# Extra Christmas Pay



## FourDiamond (Nov 23, 2011)

Who out there gives extra pay for working Christmas Day. We do, but I want to get thoughts from other operators.


----------



## Mr.Markus (Jan 7, 2010)

FourDiamond said:


> Who out there gives extra pay for working Christmas Day. We do, but I want to get thoughts from other operators.


I pay my guy extra helpings of goose, red cabbage and dumplings...


----------



## John_DeereGreen (Jan 2, 2011)

We are legally required to pay time and a half for Christmas and a handful of other holidays. The few times that's come into play, we have added 20% to their hours for the day as well.


----------



## Defcon 5 (Mar 20, 2014)

In my real job as a Union monkey...Christmas Eve and Day...New Years Eve and Day...If we have to work...It's double time plus 8 hours Holiday pay


----------



## SHAWZER (Feb 29, 2012)

Mr.Markus said:


> I pay my guy extra helpings of goose, red cabbage and dumplings...


Sounds like your guy might have to adjust his seat belt ........


----------



## Randall Ave (Oct 29, 2014)

If for some reason I had to have someone come in, pay would be double time, plus something extra.


----------



## snowman55 (Nov 20, 2007)

I'm a scrouge I guess.
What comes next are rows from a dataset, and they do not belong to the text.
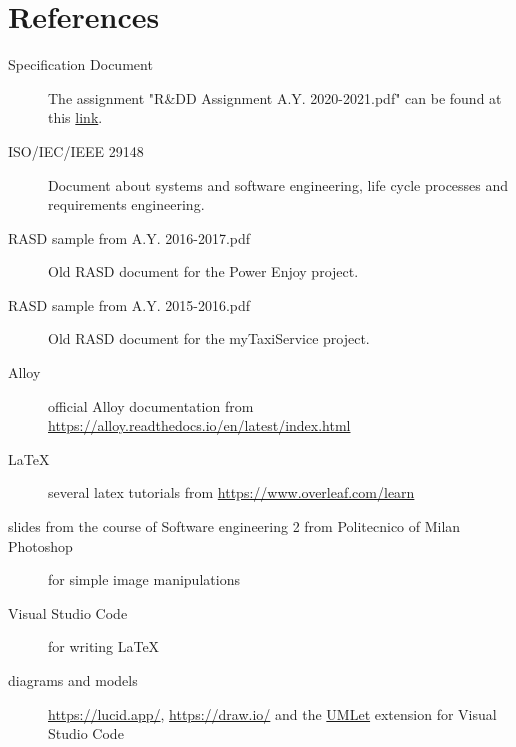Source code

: \section{References}
\begin{description}
    \item [Specification Document] The assignment "R\&DD Assignment A.Y. 2020-2021.pdf" can be found at this \href{https://github.com/LudoLe/LermaMainettiGambera/blob/master/other%20documents/R%26DD%20Assignment%20A.Y.%202020-2021%20(2).pdf}{link}.
    \item [ISO/IEC/IEEE 29148] Document about systems and software engineering, life cycle processes and requirements engineering.
    \item [RASD sample from A.Y. 2016-2017.pdf] Old RASD document for the Power Enjoy project.
    \item [RASD sample from A.Y. 2015-2016.pdf] Old RASD document for the myTaxiService project.
    \item [Alloy] official Alloy documentation from \url{https://alloy.readthedocs.io/en/latest/index.html}
    \item [\LaTeX{}] several latex tutorials from \url{https://www.overleaf.com/learn}
    \item [slides from the course of Software engineering 2 from Politecnico of Milan] 
    \item [Photoshop] for simple image manipulations
    \item [Visual Studio Code] for writing \LaTeX
    \item [diagrams and models] \url{https://lucid.app/}, \url{https://draw.io/} and the \href{https://marketplace.visualstudio.com/items?itemName=TheUMLetTeam.umlet}{UMLet} extension for Visual Studio Code
\end{description}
Have worked many Xmas and it's no different pay than another day.
That being said I think we compensate guys more than average and if we need to work that day it's part of the deal.

Do you charge more to perform work on holidays?


----------



## Philbilly2 (Aug 25, 2007)

My guys contracts are double time all day on any of the 7 major holidays.


----------



## SHAWZER (Feb 29, 2012)

Going to buy myself something expensive if I have to plow on Christmas Day ..........


----------



## Mark Oomkes (Dec 10, 2000)

Do you pay more than the "normal" rate for plowing to start with?


----------



## Mark Oomkes (Dec 10, 2000)

Mr.Markus said:


> I pay my guy extra helpings of goose, red cabbage and dumplings...


I think I'd pass on the extra pay...


----------



## LapeerLandscape (Dec 29, 2012)

We are going to start work at 12:01 am 12-26-17 ...


----------



## ktfbgb (Jan 31, 2016)

LapeerLandscape said:


> We are going to start work at 12:01 am 12-26-17 ...


There you go.


----------



## ktfbgb (Jan 31, 2016)

No I dont pay extra on holidays. I dont get to charge extra on a holiday.


----------



## FourDiamond (Nov 23, 2011)

The guys are out right now. A new guy asked about extra pay for today. I told him "the fat guy in the red suit will have something extra in the check next week". Merry Christmas to everyone, whether you're working today or not, and thanks for the replies.


----------



## Goodnyou (Mar 20, 2015)

This was the first snowy Christmas for us since around 2000. the guys who worked the Christmas storm got double time plus a good dinner at the nicest place around that was still open. As a business owner I take good care of the guys and in return they will do anything for me. 10 of my guys worked 8 but a few got 12 . Everyone was happy but my wife says I should get a real job.


----------